§ **Assignment**
Find the line in the entries below that contains "- [5.4 Use Case". Repeat it exactly, and every line after it through the line that contains "The project we".

Data items
+ + + + + + +

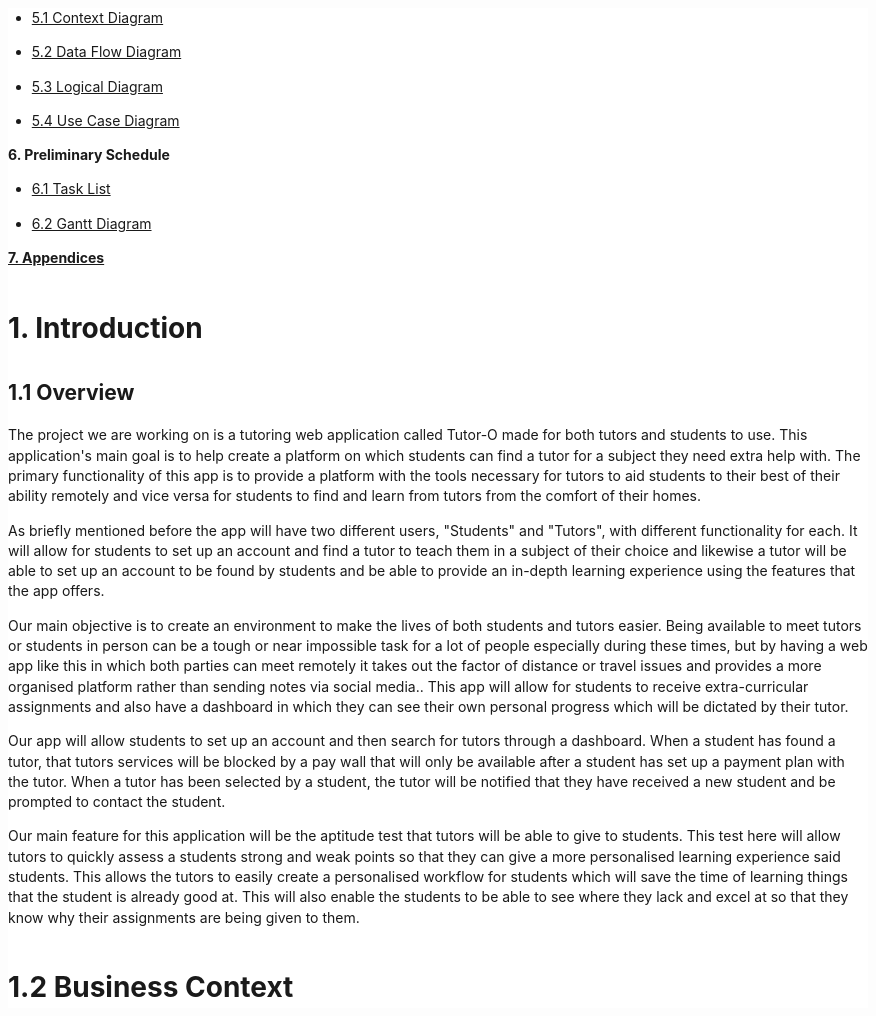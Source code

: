  - [5.1 Context Diagram](#51-context-diagram)

 - [5.2 Data Flow Diagram](#52-data-flow-diagram)

 - [5.3 Logical Diagram](#53-logical-diagram)

 - [5.4 Use Case Diagram](#54-use-case-diagram)

**6. Preliminary Schedule**

 - [6.1 Task List](#61-task-list)

 - [6.2 Gantt Diagram](#62-gantt-diagram)

[**7. Appendices**](#7-appendices)

# **1. Introduction**

## 1.1 Overview
The project we are working on is a tutoring web application called Tutor-O made for both tutors and students to use. This application&#39;s main goal is to help create a platform on which students can find a tutor for a subject they need extra help with. The primary functionality of this app is to provide a platform with the tools necessary for tutors to aid students to their best of their ability remotely and vice versa for students to find and learn from tutors from the comfort of their homes.

As briefly mentioned before the app will have two different users, &quot;Students&quot; and &quot;Tutors&quot;, with different functionality for each. It will allow for students to set up an account and find a tutor to teach them in a subject of their choice and likewise a tutor will be able to set up an account to be found by students and be able to provide an in-depth learning experience using the features that the app offers.

Our main objective is to create an environment to make the lives of both students and tutors easier. Being available to meet tutors or students in person can be a tough or near impossible task for a lot of people especially during these times, but by having a web app like this in which both parties can meet remotely it takes out the factor of distance or travel issues and provides a more organised platform rather than sending notes via social media.. This app will allow for students to receive extra-curricular assignments and also have a dashboard in which they can see their own personal progress which will be dictated by their tutor.

Our app will allow students to set up an account and then search for tutors through a dashboard. When a student has found a tutor, that tutors services will be blocked by a pay wall that will only be available after a student has set up a payment plan with the tutor. When a tutor has been selected by a student, the tutor will be notified that they have received a new student and be prompted to contact the student.

Our main feature for this application will be the aptitude test that tutors will be able to give to students. This test here will allow tutors to quickly assess a students strong and weak points so that they can give a more personalised learning experience said students. This allows the tutors to easily create a personalised workflow for students which will save the time of learning things that the student is already good at. This will also enable the students to be able to see where they lack and excel at so that they know why their assignments are being given to them.

# 1.2 Business Context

+ + + + + + +

§ **Exercise output**
 - [5.4 Use Case Diagram](#54-use-case-diagram)

**6. Preliminary Schedule**

 - [6.1 Task List](#61-task-list)

 - [6.2 Gantt Diagram](#62-gantt-diagram)

[**7. Appendices**](#7-appendices)

# **1. Introduction**

## 1.1 Overview
The project we are working on is a tutoring web application called Tutor-O made for both tutors and students to use. This application&#39;s main goal is to help create a platform on which students can find a tutor for a subject they need extra help with. The primary functionality of this app is to provide a platform with the tools necessary for tutors to aid students to their best of their ability remotely and vice versa for students to find and learn from tutors from the comfort of their homes.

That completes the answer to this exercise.